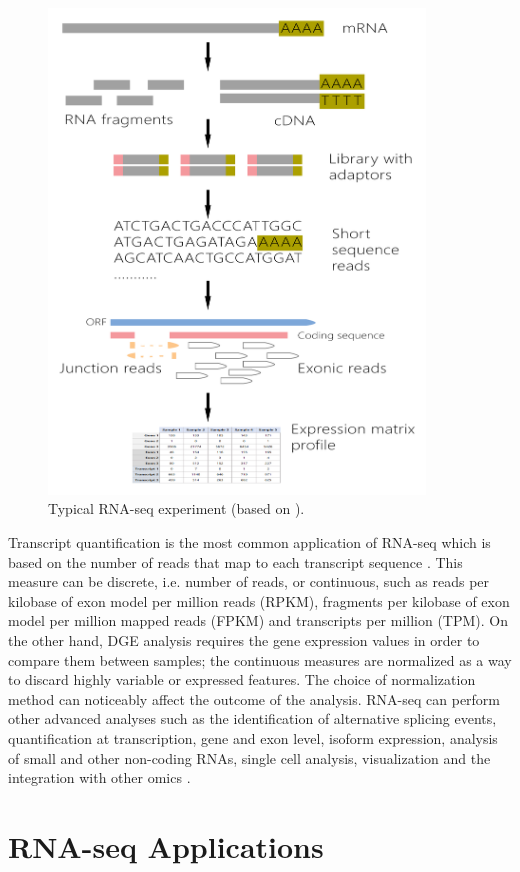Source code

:\begin{figure}[h]
    \centerline{\includegraphics[width = 10cm]{Figures/RNA-seq-process-mat.jpg}}
\caption{Typical RNA-seq experiment (based on \cite{Wang}).}
\label{fig:RNA-seq-process}
\end{figure}

Transcript quantification is the most common application of RNA-seq which is based on the number of reads that map to each transcript sequence \cite{Conesa2016}. This measure can be discrete, i.e. number of reads, or continuous, such as reads per kilobase of exon model per million reads (RPKM), fragments per kilobase of exon model per million mapped reads (FPKM) and transcripts per million (TPM). On the other hand, DGE analysis requires the gene expression values in order to compare them between samples; the continuous measures are normalized as a way to discard highly variable or expressed features. The choice of normalization method can noticeably affect the outcome of the analysis. RNA-seq can perform other advanced analyses such as the identification of alternative splicing events, quantification at transcription, gene and exon level, isoform expression, analysis of small and other non-coding RNAs, single cell analysis, visualization and the integration with other omics \cite{Conesa2016}.

\section{RNA-seq Applications}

=======

== Work task ==
Would you print all the entries again exactly, minus any pictures?

== Solution to this exercise ==
Source code

:\begin{figure}[h]
    \centerline{\includegraphics[width = 10cm]{Figures/RNA-seq-process-mat.jpg}}
\caption{Typical RNA-seq experiment (based on \cite{Wang}).}
\label{fig:RNA-seq-process}
\end{figure}

Transcript quantification is the most common application of RNA-seq which is based on the number of reads that map to each transcript sequence \cite{Conesa2016}. This measure can be discrete, i.e. number of reads, or continuous, such as reads per kilobase of exon model per million reads (RPKM), fragments per kilobase of exon model per million mapped reads (FPKM) and transcripts per million (TPM). On the other hand, DGE analysis requires the gene expression values in order to compare them between samples; the continuous measures are normalized as a way to discard highly variable or expressed features. The choice of normalization method can noticeably affect the outcome of the analysis. RNA-seq can perform other advanced analyses such as the identification of alternative splicing events, quantification at transcription, gene and exon level, isoform expression, analysis of small and other non-coding RNAs, single cell analysis, visualization and the integration with other omics \cite{Conesa2016}.

\section{RNA-seq Applications}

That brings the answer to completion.